Bio

Taylor Lee Nicholson (b. 1990, they/them) is a genderqueer multidisciplinary artist who loves to mix kitsch and creepiness for comically grotesque results. As an absurdist and a surrealist, they are like a depressed Pee Wee Herman. Taylor transforms lowbrow, banal materials such as junk mail and tabloids into art to dissect themes of hyperreality, consumerism, and death. Taylor is a studio artist at the McColl Center, and their work has been shown in numerous galleries and art spaces around the Southeastern United States including McColl Center, Charlotte; Goodyear Arts, Charlotte; and Redux Contemporary, Charleston. In 2017 and 2020 Taylor was an artist-in-residence at Arquetopia Foundation for Development in Puebla, Mexico and will be joining Arquetopia in Naples, Italy for the Outstanding Alumni Residency in 2023. Taylor has collaborated with numerous brands including NBC Universal, Vans, Microsoft Surface, Bojangles, and Almond Breeze, and their works have appeared in Vogue and Oprah Daily.

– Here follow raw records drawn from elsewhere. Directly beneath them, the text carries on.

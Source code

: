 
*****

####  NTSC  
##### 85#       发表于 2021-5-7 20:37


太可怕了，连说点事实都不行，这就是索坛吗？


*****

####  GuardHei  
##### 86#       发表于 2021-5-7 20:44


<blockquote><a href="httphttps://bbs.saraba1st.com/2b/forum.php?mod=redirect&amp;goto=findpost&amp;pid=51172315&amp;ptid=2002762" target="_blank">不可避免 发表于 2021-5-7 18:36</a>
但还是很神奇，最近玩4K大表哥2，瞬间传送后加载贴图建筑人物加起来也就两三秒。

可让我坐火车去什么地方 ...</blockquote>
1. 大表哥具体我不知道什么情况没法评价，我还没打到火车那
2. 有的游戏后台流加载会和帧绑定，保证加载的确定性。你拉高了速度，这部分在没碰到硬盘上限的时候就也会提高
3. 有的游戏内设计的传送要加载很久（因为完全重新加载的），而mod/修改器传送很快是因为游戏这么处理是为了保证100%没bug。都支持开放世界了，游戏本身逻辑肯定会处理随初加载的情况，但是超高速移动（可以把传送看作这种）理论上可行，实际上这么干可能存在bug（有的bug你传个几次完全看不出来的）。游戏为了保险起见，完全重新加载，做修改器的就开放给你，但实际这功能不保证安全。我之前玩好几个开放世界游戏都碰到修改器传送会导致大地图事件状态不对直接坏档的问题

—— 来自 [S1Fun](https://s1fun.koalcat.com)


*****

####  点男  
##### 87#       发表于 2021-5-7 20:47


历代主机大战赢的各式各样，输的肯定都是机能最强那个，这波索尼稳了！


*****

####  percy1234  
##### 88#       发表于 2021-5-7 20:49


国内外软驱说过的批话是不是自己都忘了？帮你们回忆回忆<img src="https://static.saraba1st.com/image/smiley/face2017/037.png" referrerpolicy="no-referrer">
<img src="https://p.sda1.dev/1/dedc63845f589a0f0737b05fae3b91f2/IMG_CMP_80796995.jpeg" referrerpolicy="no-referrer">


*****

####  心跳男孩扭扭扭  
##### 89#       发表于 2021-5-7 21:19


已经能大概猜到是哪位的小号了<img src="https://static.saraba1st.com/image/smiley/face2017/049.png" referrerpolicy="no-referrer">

Original Art by Taylor Lee Nicholson

Artist Statement

I was raised on garbage: not just a steady diet of hot dogs, Vienna sausages and Spam (the garbage parts of the pig), but a lot of Jerry Springer and The Price is Right. The spectacle and noise of this programming taught me at an early age that poverty is loud. I consumed a lot of tabloids, trash magazines that speculated who killed JonBenet Ramsey, and relished the sordid details of Princess Diana’s bloody death. These magazines had a fetish for deterioration (and of course the occasional alien abduction or Wolf Boy). Little did I know, as I was drinking dollar store soda and listening to Barker’s contestants scream out bids on washing machines, my family was experiencing a decay of our own. Our house was literally falling apart, sinking further into the ground every time it rained. In secret, my grandmother hunched in the basement, stacking heaps of newspaper and tabloids to absorb the water and brace the foundation of our home. She was keeping our white trash family afloat on a mound of molded paper pulp, slimy pink with mildew and smeared with Priscilla Presley.